AlphaFold2-Guided Functional Screens Reveal a Conserved Antioxidant Protein at ER Membranes

Oxidative protein folding in the endoplasmic reticulum (ER) is essential for all eukaryotic cells yet generates hydrogen peroxide (H ₂ O ₂ ), a reactive oxygen species (ROS). The ER-transmembrane protein that provides reducing equivalents to ER and guards the cytosol for antioxidant defense remains unidentified. Here we combine AlphaFold2-based and functional reporter screens in C. elegans to discover a previously uncharacterized and evolutionarily conserved protein ERGU-1 that fulfills these roles.
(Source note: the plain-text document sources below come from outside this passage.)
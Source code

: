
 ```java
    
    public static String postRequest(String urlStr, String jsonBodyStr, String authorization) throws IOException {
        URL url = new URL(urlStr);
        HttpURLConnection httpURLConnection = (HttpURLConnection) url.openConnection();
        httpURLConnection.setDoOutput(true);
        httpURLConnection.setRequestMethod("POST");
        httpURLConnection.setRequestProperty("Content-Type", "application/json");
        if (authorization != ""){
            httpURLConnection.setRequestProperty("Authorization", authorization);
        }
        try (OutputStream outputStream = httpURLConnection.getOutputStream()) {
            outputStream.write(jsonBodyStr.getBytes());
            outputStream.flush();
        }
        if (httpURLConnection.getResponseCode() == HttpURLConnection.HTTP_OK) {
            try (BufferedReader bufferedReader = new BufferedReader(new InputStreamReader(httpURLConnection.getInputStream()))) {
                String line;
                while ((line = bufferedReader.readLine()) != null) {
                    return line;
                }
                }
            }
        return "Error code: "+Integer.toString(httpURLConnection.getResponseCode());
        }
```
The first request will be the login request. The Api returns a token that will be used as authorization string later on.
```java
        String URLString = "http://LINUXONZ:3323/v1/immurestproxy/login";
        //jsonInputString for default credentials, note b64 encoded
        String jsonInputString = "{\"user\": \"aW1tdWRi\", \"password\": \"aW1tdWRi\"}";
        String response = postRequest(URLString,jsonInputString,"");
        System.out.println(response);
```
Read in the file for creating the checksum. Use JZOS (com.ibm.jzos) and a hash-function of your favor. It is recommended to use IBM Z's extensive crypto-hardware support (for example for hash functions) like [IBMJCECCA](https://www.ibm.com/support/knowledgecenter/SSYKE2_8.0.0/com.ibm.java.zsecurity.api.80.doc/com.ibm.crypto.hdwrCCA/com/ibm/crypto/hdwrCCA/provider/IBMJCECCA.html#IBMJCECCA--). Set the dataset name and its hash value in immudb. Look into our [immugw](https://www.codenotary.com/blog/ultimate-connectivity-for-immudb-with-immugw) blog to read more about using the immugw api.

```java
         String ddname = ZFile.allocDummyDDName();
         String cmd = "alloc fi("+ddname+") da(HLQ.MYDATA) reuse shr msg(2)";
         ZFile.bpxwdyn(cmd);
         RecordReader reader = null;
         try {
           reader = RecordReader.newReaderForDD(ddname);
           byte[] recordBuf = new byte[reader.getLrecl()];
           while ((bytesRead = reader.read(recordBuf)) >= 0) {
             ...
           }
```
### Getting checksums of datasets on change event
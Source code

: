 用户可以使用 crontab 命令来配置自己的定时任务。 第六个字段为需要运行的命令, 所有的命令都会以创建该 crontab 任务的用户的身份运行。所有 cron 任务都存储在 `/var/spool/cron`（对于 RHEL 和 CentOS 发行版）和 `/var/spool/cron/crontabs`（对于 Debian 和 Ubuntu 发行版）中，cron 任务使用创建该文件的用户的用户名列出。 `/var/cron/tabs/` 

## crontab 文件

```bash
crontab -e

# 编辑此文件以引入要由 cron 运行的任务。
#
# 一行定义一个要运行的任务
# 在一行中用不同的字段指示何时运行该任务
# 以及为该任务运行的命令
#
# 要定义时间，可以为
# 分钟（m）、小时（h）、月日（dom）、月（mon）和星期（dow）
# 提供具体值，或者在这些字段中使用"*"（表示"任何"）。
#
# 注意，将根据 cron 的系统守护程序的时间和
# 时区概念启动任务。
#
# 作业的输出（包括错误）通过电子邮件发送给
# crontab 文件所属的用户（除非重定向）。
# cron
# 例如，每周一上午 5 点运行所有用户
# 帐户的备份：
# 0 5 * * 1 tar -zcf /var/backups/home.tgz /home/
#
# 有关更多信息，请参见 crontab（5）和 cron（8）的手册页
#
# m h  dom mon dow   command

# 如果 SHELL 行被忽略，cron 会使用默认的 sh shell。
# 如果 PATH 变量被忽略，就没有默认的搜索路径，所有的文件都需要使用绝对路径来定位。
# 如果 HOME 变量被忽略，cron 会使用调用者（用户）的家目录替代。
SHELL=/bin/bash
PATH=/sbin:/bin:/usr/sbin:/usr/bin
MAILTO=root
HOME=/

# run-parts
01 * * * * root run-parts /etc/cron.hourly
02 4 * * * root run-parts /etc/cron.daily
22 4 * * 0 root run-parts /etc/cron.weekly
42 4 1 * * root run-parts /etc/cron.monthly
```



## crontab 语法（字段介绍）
Deleting C. elegans ERGU-1 causes excessive H ₂ O ₂ and transcriptional gene up-regulation through SKN-1, homolog of mammalian antioxidant master regulator NRF2. ERGU-1 deficiency also impairs organismal reproduction and behavioral responses to H ₂ O ₂ . Both C. elegans and human ERGU-1 proteins localize to ER membranes and form network reticulum structures. Human and Drosophila homologs of ERGU-1 can rescue C. elegans mutant phenotypes, demonstrating evolutionarily ancient and conserved functions. In addition, purified ERGU-1 and human homolog TMEM161B exhibit redox-modulated oligomeric states. Together, our results reveal an ER-membrane-specific protein machinery for peroxide detoxification and suggest a previously unknown and conserved mechanisms for antioxidant defense in animal cells.